These swatches were taken with no primer or base, just a dip of the finger and you can see that the colour pay-off is amazing, particularly for the brights.

If I could make some tweaks to these colours to suit my personal taste I would make “Buttery” into a champagne or pearl highlighter shade like MAC’s “Phloof” (the ultimate…). I like my brow highlight to have a subtle satin finish, but “Buttery” is both too cream to show up on my skin and too matte to truly ‘highlight’ anything. As it is, however, “Buttery” is really handy for blending novices as it can be used to buff away harsh lines without depositing any extra colour = magic! On the other hand, I would take the shimmer out of “Baby, I’m a Star.” A matte mid-tone brown like this would be so useful for adding definition to the eye when using light, bright colours and softening harsh lines when using darker colours. Adding the substantial gold sparkle to this shadow makes it quite difficult to use unless it covers the lid in a rather conventional smoky eye. Beyond this, the colour is neither here nor there. With “Beigley” having a similar shimmer, I think ABH could afford to make one of the two super-neutral shades into a matte.

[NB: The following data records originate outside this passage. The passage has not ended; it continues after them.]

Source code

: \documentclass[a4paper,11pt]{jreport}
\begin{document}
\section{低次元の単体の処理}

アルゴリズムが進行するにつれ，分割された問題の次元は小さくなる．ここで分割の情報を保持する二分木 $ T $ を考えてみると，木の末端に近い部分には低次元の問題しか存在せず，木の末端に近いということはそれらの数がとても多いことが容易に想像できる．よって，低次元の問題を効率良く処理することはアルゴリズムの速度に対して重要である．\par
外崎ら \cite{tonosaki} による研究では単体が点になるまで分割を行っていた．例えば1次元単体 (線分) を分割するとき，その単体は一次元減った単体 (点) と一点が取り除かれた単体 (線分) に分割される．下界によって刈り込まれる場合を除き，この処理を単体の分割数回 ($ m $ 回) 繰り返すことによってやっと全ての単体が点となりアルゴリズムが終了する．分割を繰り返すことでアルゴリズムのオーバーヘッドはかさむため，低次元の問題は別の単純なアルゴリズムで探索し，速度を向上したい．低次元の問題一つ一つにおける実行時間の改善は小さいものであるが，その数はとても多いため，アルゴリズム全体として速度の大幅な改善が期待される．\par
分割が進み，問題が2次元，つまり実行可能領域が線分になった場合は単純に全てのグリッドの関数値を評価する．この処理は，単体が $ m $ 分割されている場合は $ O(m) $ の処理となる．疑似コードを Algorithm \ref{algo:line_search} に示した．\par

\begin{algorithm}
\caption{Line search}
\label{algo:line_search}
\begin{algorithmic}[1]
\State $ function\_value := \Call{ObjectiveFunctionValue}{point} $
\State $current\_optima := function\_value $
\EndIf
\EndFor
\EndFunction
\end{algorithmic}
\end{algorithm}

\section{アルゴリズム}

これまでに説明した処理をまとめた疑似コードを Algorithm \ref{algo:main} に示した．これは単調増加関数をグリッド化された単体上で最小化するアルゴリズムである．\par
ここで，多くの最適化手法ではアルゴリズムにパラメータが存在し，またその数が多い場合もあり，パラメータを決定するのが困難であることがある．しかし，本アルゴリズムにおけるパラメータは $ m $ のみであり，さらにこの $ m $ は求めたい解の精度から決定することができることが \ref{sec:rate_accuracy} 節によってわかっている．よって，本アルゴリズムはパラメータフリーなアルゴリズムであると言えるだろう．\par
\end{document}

Texture-wise, these shadows remind me a lot of those by Illamasqua or Sigma: they aren’t particularly ‘creamy’ in the pan like those by MAC or Urban Decay, but have a super-fine powder formula. This can be deceiving as it might feel as though the brush isn’t collecting much product or that you’re not applying enough product to the skin, but with only a light sweep of the brush, the colour pay-off is bold and opaque.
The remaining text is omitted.